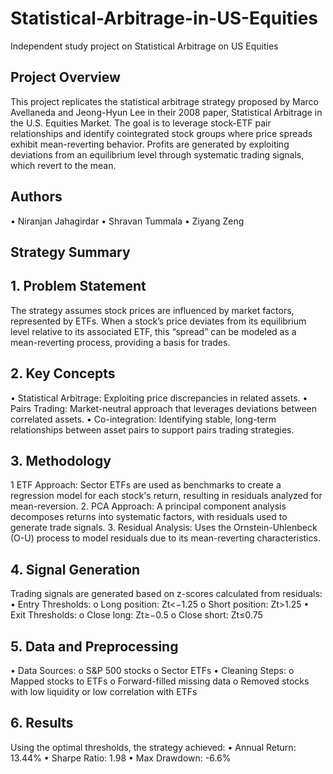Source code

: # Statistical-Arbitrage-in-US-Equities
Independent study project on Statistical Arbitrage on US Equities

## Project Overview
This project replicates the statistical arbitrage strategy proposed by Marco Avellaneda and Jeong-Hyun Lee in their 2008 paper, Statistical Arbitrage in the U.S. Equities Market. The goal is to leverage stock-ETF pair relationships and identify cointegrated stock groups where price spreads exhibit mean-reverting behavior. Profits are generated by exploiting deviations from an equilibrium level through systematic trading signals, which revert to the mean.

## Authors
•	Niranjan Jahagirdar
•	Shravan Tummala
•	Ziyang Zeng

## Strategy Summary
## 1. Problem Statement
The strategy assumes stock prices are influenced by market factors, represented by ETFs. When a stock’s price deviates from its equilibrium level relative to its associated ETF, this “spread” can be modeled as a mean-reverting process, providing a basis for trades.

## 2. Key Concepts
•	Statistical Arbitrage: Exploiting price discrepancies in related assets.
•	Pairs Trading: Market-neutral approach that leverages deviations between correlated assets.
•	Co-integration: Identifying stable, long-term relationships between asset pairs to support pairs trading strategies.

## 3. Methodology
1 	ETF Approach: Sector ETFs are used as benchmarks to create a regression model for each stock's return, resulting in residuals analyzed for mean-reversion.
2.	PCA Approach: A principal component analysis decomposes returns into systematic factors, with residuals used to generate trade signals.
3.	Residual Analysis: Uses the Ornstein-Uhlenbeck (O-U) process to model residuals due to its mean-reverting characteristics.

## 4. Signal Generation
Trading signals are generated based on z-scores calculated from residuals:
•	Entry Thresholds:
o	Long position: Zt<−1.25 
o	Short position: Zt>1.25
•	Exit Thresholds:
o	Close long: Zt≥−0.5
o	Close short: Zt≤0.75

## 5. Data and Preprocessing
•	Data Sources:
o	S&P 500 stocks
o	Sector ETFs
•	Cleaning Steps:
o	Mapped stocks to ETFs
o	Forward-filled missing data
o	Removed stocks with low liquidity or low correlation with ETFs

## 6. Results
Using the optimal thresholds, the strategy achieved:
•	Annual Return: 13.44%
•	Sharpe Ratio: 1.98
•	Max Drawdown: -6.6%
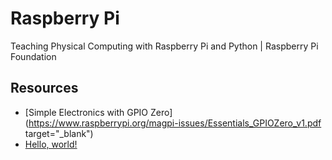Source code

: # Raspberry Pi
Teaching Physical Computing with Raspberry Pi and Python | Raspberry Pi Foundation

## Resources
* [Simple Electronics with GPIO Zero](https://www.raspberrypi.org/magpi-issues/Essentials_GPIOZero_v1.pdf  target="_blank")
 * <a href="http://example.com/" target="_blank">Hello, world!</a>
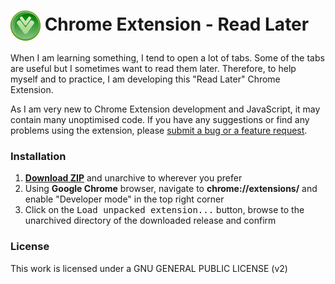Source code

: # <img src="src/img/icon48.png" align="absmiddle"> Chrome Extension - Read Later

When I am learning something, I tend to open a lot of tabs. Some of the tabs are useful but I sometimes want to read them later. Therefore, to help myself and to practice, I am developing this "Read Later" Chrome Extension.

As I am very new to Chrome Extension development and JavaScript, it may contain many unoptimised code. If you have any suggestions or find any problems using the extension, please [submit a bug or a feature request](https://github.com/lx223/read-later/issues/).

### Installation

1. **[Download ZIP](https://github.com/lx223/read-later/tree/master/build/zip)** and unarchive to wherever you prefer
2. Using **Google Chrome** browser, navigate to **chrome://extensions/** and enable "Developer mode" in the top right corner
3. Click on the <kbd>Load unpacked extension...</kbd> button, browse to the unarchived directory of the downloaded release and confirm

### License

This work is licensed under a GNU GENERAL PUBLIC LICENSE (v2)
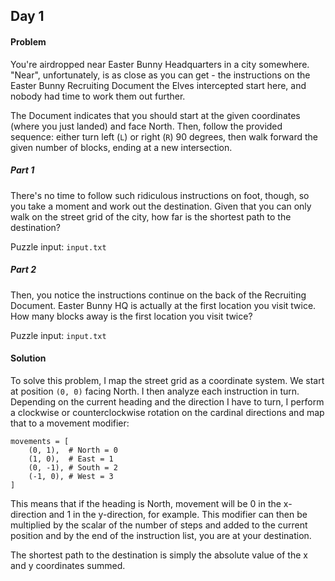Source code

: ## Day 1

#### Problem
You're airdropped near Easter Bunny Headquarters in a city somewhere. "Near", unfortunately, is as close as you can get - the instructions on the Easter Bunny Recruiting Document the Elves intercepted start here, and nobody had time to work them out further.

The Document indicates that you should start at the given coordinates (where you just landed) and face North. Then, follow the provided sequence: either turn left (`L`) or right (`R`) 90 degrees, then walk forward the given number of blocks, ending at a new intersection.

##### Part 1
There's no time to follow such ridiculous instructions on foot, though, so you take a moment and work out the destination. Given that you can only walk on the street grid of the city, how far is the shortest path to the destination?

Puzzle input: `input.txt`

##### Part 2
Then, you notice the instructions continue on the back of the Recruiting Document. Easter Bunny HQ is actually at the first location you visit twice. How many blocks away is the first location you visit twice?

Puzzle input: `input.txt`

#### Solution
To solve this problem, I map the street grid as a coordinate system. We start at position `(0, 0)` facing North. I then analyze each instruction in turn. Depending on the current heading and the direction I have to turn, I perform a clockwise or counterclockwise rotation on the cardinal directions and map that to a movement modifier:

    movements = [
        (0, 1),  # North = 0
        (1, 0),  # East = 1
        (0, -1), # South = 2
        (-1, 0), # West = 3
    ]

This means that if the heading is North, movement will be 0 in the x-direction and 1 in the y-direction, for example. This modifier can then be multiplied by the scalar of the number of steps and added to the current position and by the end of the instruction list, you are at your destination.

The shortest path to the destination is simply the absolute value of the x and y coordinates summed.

PROBLEM:
For every line above that holds the string "When", add one to a count; give that count alone.

SOLUTION BELOW:
2